▸ **TASK DATA**:
== == ==

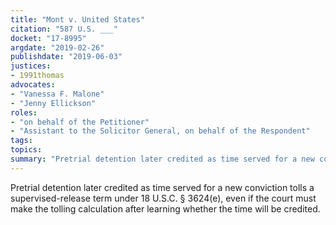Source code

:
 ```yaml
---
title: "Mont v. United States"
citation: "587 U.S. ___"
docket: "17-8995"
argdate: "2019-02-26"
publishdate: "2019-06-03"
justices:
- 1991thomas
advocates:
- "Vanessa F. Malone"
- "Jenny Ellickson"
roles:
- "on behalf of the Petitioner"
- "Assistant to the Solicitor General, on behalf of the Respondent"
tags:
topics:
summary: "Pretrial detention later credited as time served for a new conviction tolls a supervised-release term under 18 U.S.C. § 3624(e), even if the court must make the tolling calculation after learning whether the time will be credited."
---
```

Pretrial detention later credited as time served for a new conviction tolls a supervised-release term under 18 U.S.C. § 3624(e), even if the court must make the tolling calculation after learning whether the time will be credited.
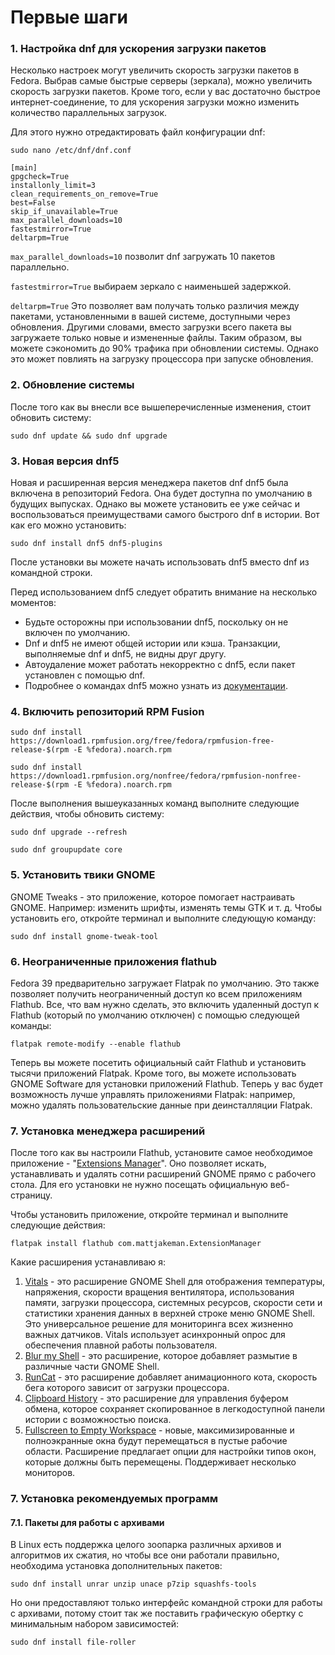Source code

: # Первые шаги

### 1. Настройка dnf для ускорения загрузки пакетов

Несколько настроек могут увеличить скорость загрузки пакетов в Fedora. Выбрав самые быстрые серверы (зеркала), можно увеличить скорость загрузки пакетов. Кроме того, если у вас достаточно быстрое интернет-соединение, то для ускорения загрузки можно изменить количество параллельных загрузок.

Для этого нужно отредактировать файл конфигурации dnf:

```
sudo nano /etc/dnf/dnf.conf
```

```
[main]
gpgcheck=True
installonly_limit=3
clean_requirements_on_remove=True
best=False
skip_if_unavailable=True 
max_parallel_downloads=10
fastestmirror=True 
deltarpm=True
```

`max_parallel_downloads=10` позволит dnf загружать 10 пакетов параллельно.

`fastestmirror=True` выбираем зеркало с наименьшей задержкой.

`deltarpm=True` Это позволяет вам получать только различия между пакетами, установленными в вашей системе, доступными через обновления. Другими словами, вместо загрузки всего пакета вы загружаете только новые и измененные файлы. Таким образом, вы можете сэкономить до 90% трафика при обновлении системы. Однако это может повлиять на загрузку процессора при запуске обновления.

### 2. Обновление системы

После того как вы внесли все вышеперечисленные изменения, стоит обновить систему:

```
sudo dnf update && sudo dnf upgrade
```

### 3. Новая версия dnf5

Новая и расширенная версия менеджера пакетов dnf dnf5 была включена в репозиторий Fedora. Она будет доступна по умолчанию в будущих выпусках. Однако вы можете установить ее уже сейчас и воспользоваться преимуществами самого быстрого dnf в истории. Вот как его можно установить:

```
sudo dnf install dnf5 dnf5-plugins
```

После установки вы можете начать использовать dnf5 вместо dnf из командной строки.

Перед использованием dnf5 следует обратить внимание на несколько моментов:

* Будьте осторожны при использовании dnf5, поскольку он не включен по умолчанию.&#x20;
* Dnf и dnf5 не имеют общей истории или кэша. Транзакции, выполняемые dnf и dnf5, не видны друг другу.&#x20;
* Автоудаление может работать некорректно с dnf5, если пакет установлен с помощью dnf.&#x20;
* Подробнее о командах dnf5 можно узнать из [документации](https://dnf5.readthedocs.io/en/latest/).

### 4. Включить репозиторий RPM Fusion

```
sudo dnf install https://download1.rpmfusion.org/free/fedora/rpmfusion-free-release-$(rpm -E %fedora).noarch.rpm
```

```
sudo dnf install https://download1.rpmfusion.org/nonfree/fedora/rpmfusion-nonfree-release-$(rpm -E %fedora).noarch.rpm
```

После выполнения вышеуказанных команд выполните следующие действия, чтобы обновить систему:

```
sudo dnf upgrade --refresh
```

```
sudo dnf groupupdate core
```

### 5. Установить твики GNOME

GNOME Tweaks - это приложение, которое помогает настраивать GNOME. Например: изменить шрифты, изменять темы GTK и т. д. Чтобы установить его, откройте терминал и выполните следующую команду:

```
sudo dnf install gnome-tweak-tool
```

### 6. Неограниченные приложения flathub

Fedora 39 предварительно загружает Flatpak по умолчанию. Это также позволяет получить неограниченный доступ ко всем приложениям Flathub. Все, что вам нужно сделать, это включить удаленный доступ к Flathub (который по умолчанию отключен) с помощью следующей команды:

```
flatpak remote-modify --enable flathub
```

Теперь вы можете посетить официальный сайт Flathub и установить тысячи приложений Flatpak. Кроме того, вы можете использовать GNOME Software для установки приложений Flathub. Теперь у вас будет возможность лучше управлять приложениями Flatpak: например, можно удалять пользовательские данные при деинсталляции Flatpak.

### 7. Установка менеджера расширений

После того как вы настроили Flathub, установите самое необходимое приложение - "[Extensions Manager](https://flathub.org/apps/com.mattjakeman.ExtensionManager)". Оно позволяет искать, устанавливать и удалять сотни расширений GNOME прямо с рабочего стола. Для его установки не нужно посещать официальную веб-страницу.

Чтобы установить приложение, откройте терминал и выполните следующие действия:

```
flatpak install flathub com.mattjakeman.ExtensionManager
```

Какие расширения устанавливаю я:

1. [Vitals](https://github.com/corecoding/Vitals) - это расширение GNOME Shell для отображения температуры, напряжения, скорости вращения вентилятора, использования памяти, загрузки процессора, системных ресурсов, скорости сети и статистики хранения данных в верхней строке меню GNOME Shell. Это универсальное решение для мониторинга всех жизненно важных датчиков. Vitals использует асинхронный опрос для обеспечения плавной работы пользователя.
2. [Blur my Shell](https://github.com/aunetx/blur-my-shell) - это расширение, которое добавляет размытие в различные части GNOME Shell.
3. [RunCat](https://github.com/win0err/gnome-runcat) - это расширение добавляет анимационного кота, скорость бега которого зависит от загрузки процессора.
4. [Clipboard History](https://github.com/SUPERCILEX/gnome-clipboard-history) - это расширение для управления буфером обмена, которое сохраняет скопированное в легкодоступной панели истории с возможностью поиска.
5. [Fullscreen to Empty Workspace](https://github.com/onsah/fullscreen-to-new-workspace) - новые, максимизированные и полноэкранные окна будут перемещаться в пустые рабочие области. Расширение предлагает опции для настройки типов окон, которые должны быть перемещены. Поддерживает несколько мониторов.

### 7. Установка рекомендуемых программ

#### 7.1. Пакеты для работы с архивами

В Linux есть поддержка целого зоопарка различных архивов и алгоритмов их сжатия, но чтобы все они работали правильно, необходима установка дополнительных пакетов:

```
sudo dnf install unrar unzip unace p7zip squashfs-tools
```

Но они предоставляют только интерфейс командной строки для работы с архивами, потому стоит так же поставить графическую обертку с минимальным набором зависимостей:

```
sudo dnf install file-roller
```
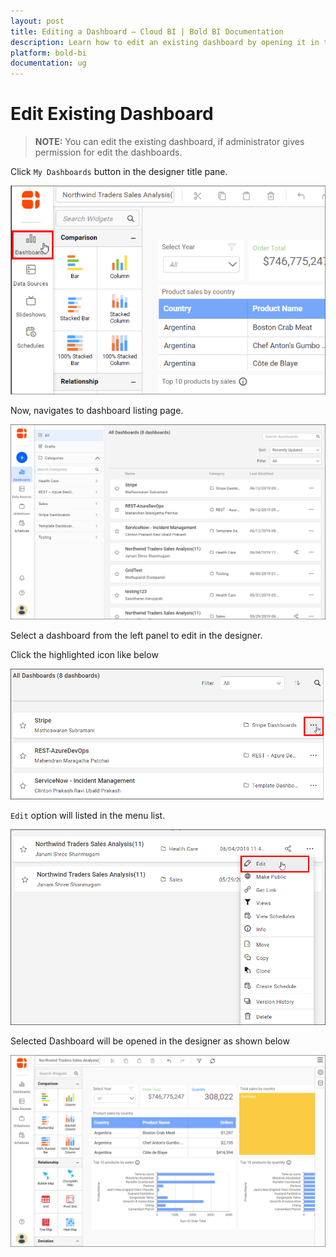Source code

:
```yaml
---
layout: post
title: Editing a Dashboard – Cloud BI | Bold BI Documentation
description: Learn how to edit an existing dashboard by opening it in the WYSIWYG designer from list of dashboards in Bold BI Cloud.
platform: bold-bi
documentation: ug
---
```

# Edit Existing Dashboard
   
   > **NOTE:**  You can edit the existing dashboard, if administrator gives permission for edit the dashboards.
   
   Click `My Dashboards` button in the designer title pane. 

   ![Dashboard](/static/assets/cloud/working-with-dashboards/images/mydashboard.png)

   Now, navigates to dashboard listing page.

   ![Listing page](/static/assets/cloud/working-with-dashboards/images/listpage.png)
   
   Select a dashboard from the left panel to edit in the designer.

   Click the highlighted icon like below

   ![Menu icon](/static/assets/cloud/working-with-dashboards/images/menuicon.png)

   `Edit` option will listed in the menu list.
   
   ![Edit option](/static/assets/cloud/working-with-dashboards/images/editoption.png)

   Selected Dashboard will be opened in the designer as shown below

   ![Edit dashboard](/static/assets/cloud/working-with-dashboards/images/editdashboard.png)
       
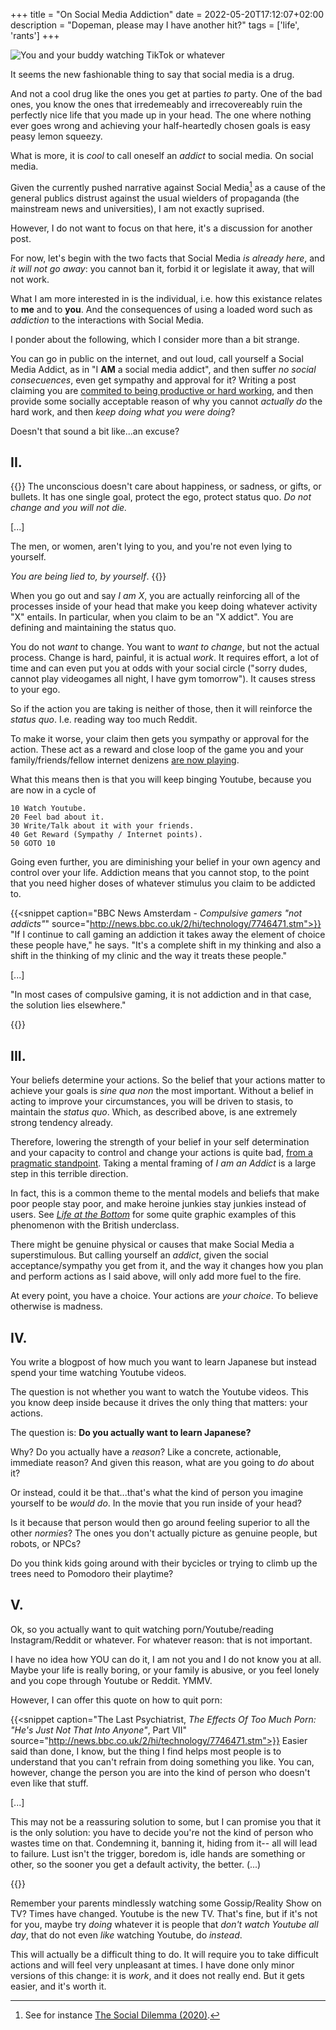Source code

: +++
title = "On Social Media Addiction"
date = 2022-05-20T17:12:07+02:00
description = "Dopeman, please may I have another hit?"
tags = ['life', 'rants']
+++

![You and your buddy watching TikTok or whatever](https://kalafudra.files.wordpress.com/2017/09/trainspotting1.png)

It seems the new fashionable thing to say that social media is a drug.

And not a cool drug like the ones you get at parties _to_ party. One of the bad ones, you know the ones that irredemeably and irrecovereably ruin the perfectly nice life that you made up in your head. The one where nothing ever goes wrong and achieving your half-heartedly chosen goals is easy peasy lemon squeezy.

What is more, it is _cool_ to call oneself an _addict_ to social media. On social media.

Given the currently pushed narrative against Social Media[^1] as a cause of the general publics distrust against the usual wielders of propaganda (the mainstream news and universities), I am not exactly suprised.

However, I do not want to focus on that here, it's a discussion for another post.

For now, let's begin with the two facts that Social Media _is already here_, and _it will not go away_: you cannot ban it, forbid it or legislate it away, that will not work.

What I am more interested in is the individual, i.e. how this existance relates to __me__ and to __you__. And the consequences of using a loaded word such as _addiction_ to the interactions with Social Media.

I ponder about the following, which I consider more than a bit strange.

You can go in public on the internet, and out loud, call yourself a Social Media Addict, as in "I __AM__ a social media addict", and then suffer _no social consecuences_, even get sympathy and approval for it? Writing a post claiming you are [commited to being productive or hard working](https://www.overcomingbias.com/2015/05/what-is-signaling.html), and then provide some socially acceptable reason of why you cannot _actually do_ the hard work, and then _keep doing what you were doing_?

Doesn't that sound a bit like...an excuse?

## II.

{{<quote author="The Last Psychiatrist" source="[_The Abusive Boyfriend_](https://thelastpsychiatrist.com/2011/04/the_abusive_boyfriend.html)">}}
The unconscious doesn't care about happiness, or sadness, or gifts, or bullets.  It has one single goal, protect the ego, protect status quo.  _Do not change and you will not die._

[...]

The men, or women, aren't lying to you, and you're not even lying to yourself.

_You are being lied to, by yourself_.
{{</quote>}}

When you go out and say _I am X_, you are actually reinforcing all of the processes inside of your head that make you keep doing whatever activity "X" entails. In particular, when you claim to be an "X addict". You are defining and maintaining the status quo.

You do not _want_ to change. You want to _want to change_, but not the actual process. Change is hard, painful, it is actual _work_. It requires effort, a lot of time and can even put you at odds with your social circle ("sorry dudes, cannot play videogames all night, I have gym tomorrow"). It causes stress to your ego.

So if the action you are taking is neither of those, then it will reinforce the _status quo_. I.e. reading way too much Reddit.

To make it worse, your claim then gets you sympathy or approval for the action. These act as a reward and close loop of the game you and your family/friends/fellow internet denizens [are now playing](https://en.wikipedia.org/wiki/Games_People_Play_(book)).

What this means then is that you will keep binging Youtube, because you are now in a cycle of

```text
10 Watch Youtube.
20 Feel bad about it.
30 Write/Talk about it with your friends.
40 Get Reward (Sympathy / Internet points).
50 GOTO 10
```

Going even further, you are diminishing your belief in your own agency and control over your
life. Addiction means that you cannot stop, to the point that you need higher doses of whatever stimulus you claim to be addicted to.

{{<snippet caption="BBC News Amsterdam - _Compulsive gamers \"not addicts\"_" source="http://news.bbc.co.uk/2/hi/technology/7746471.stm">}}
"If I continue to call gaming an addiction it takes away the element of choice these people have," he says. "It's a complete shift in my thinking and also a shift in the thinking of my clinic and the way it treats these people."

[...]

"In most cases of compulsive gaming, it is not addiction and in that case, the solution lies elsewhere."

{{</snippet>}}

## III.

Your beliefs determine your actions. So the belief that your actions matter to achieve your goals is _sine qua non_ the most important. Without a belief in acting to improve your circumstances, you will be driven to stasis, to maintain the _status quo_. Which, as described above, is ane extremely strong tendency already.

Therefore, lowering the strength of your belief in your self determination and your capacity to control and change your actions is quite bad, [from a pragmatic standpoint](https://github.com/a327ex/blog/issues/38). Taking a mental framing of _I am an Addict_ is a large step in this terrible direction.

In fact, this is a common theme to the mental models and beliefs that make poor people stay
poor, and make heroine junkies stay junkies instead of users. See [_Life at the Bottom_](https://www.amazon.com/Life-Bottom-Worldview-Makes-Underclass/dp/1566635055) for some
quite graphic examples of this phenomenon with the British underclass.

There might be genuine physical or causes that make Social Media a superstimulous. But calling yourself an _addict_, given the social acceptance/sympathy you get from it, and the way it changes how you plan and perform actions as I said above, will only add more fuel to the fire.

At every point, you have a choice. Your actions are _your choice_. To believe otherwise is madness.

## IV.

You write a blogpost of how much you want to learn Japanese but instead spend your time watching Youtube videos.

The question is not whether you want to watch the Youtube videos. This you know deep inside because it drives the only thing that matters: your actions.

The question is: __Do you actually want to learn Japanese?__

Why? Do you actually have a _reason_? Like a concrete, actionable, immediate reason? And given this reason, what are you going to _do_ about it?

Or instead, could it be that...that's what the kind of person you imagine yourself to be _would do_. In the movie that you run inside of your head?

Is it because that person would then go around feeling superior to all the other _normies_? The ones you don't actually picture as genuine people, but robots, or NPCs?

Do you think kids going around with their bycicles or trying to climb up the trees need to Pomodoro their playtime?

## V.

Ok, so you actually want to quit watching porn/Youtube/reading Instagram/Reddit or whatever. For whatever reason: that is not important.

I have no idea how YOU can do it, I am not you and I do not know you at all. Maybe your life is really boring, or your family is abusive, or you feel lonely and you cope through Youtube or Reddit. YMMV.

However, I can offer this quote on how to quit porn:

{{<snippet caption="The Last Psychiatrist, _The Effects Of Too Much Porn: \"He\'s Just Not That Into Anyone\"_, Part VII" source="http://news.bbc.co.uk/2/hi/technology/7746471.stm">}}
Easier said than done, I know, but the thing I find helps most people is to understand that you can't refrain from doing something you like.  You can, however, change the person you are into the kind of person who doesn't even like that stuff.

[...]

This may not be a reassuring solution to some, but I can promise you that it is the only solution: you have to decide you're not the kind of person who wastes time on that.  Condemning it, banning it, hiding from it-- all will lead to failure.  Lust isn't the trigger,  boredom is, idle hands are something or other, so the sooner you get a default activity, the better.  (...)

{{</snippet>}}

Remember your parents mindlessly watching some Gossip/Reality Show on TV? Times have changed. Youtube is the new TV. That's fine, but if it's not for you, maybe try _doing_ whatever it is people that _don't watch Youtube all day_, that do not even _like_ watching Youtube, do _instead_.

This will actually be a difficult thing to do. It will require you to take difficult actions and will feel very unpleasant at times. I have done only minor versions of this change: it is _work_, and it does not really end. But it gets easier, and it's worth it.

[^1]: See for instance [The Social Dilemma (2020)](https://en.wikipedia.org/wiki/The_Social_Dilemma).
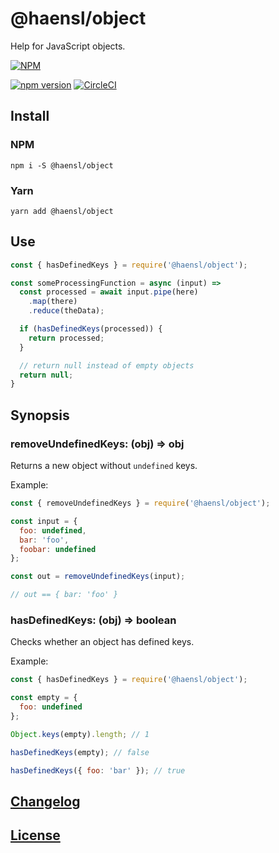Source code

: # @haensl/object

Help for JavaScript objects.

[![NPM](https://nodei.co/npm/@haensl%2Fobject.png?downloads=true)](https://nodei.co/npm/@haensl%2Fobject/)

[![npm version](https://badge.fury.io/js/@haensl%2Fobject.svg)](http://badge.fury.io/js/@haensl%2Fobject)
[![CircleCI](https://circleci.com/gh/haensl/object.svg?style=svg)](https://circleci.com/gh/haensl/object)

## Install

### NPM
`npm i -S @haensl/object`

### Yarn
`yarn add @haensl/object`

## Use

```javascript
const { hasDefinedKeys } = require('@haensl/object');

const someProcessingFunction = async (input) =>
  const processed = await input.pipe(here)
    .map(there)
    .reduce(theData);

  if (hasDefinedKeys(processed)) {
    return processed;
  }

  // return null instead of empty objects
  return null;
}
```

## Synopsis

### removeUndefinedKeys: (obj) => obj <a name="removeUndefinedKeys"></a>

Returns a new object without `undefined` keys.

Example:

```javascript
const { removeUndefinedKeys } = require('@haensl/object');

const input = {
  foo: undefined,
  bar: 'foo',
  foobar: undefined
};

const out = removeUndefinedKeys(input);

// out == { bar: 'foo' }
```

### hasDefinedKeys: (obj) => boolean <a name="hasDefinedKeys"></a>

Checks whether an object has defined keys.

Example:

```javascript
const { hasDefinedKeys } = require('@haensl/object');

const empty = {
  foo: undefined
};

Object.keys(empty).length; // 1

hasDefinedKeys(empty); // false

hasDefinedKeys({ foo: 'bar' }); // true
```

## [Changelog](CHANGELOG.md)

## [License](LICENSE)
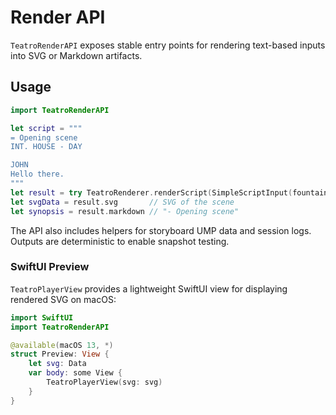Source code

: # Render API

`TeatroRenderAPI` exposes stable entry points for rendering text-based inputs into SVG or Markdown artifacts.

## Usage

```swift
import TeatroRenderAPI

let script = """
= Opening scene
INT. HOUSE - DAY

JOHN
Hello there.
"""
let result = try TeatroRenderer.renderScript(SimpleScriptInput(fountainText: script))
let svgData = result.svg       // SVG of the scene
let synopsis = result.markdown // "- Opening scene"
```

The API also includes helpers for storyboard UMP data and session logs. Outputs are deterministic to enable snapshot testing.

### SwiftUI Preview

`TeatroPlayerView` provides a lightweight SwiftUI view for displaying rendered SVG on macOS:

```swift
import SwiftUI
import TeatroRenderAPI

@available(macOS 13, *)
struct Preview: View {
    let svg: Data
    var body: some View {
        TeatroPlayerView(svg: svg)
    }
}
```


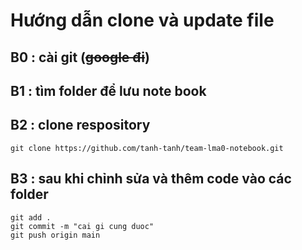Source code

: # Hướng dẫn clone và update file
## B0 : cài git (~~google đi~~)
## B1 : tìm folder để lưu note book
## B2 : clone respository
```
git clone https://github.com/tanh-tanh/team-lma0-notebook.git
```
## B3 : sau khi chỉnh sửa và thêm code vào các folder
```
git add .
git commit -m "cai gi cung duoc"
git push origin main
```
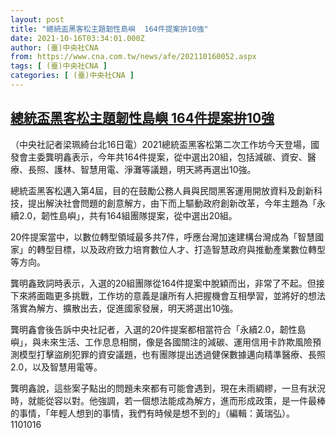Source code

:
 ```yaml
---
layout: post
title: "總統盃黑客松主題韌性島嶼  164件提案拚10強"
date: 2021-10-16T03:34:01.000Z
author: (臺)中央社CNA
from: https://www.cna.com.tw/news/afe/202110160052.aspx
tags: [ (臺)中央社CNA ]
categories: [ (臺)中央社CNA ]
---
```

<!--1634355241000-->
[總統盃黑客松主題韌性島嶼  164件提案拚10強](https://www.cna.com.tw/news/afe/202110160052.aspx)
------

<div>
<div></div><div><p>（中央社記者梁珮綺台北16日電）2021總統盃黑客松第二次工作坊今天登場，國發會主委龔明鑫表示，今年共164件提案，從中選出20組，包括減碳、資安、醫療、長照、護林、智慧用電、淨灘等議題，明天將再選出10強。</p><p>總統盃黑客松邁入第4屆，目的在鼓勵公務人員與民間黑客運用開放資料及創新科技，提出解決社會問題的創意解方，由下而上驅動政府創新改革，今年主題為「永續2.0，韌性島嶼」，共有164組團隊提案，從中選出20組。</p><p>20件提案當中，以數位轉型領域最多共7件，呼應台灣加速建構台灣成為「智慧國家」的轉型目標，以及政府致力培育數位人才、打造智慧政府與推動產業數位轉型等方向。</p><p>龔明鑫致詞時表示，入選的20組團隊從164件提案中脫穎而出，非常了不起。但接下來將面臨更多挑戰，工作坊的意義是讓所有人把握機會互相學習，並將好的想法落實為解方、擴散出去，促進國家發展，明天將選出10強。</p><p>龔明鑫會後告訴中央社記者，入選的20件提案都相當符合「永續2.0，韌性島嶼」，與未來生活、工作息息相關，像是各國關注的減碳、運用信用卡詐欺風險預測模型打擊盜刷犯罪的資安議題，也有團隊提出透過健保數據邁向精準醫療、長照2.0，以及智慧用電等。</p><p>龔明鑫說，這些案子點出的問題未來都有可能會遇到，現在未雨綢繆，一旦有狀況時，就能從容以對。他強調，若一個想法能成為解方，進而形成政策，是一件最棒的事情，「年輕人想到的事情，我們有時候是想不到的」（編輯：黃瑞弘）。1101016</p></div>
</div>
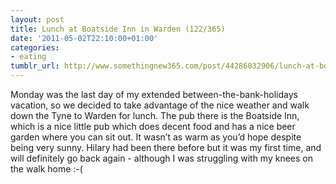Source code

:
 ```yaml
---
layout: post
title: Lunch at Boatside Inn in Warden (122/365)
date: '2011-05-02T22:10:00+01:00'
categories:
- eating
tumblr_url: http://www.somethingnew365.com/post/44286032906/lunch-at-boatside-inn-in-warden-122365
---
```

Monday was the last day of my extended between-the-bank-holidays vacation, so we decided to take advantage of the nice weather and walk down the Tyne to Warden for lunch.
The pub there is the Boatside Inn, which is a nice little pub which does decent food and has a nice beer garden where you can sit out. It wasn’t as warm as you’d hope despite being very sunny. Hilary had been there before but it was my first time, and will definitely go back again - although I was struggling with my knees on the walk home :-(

== == ==

▸ **TASK BRIEF**: From the entries above, copy out every line where the string "calculation" appears.

▸ **OUTPUT OF THE EXERCISE**:
summary: "Pretrial detention later credited as time served for a new conviction tolls a supervised-release term under 18 U.S.C. § 3624(e), even if the court must make the tolling calculation after learning whether the time will be credited."
Pretrial detention later credited as time served for a new conviction tolls a supervised-release term under 18 U.S.C. § 3624(e), even if the court must make the tolling calculation after learning whether the time will be credited.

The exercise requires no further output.